There are times when a curious patient will ask their Miami Beach eye doctor about the ciliary muscles in their eyes. These muscles play a crucial role in a person’s ability to focus, as they control the crystalline lens which allows someone to see objects up close or at a distance. The ciliary body is also responsible for secreting aqueous humour, the fluid that’s found in the front of the eye. The ciliary muscles produce the fluid in the front of the eye, and they are also responsible for regulating the flow of the fluid from the eye. The ciliary muscles work in conjunction with dilator muscles that control the iris and pupil. Most people don’t have problems with this portion of their eye, but for someone who has trouble focusing naturally, they may need to be prescribed eyeglasses in Miami Beach.

The Importance of the Ciliary Muscles

A person’s ability to focus naturally is one of the most important parts of their vision overall. These muscles are the reason that objects in the background will appear blurry when looking at something up close, and vice versa. People who are thinking about asking their Miami eye doctor about this part of their eyes will find out some interesting things.

● Certain forms of glaucoma can be treated by causing the ciliary muscles to contract, opening the trabecular meshwork and allowing fluid to drain properly.

● The production of aqueous humour is important to the overall function of the eye because it provides a support system for the lens and cornea, which do not have their own blood supplies.

● Issues with the ciliary muscles often result in glaucoma or vision problems in general.

● The ciliary muscles are constantly adjusting and moving as people look at different objects, both near and far.

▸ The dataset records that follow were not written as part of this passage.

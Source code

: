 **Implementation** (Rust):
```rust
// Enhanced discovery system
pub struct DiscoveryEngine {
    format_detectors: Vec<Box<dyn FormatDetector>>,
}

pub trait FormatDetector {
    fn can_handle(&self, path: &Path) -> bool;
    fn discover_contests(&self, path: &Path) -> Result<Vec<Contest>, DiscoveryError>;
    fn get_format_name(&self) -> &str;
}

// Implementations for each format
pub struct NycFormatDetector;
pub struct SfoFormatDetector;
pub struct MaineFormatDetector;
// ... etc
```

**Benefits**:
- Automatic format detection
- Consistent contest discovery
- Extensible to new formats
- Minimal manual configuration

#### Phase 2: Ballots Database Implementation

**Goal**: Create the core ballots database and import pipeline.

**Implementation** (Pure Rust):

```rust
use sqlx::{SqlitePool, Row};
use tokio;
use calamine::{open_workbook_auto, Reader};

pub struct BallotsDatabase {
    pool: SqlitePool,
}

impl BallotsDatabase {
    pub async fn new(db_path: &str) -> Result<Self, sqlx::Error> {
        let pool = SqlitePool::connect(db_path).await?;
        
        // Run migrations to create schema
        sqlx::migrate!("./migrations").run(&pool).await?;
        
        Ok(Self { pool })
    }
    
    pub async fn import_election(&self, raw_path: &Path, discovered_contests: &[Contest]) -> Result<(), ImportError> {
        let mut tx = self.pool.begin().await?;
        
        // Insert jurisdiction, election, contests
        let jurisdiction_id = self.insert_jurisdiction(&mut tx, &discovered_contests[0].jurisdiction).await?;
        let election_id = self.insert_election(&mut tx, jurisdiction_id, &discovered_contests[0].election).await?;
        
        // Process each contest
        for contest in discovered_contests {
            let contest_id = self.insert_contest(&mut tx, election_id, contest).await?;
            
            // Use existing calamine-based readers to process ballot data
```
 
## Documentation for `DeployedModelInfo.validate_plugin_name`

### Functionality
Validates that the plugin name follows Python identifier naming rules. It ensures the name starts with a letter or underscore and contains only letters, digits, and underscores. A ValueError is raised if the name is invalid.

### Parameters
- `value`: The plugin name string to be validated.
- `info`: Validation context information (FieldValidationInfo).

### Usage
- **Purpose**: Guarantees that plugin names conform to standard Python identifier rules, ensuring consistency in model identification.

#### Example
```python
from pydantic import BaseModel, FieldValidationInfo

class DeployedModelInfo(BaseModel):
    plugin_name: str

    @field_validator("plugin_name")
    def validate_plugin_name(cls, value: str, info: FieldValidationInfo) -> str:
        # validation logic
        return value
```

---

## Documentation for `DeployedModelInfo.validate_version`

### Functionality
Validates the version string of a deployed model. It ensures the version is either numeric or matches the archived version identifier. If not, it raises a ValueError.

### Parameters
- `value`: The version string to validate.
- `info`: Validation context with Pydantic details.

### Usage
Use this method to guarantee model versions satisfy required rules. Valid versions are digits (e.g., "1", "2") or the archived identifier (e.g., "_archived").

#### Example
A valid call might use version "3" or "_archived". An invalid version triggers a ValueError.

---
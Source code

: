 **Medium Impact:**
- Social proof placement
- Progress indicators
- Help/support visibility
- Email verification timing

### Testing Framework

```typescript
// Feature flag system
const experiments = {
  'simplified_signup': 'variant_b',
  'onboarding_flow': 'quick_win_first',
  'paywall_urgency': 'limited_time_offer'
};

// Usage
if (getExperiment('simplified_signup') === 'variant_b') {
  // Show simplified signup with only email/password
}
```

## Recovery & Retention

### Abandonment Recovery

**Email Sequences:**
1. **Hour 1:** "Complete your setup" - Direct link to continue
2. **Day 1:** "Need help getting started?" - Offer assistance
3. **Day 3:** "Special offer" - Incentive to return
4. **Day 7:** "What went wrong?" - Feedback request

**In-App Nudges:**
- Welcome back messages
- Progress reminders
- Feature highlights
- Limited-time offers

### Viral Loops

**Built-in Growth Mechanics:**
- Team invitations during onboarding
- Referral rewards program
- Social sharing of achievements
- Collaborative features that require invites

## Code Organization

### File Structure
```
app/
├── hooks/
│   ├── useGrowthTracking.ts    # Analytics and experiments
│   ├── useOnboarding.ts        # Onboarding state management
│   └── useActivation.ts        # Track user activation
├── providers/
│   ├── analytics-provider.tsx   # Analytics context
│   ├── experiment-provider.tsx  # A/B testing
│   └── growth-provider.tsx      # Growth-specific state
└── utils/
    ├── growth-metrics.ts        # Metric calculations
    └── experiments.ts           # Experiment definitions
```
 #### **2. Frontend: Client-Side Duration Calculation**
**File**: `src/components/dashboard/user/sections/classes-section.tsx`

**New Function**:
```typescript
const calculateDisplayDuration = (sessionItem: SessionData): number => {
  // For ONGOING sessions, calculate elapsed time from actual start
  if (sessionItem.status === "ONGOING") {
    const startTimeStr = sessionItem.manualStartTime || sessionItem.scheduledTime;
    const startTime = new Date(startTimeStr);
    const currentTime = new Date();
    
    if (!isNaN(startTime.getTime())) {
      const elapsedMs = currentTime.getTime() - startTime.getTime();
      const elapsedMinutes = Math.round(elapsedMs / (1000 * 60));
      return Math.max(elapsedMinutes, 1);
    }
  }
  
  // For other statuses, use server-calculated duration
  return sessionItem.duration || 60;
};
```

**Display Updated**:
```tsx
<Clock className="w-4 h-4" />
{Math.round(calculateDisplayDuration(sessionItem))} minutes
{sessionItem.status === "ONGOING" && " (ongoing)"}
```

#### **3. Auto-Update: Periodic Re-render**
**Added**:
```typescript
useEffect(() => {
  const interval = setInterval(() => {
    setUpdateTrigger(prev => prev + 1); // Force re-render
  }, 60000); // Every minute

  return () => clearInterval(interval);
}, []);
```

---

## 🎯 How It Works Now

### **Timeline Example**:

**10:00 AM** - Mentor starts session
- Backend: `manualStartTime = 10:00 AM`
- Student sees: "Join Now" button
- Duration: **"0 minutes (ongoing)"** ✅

Issues With the Ciliary Muscles

Most commonly, an eye doctor in Miami Beach can tell if someone is having issues with their ciliary muscles when they are running vision tests. Patients who take abnormally long to look at an object in the distance when compared to the previous one normally have some type of problem with their ciliary muscles. If an eye doctor notices this, they will tell a patient to come back for examinations every few months just to be sure that glaucoma isn’t developing. When pressure inside the eye builds up, it can cause damage to the optic nerves in the back of the eye, resulting in diminished or permanent vision loss.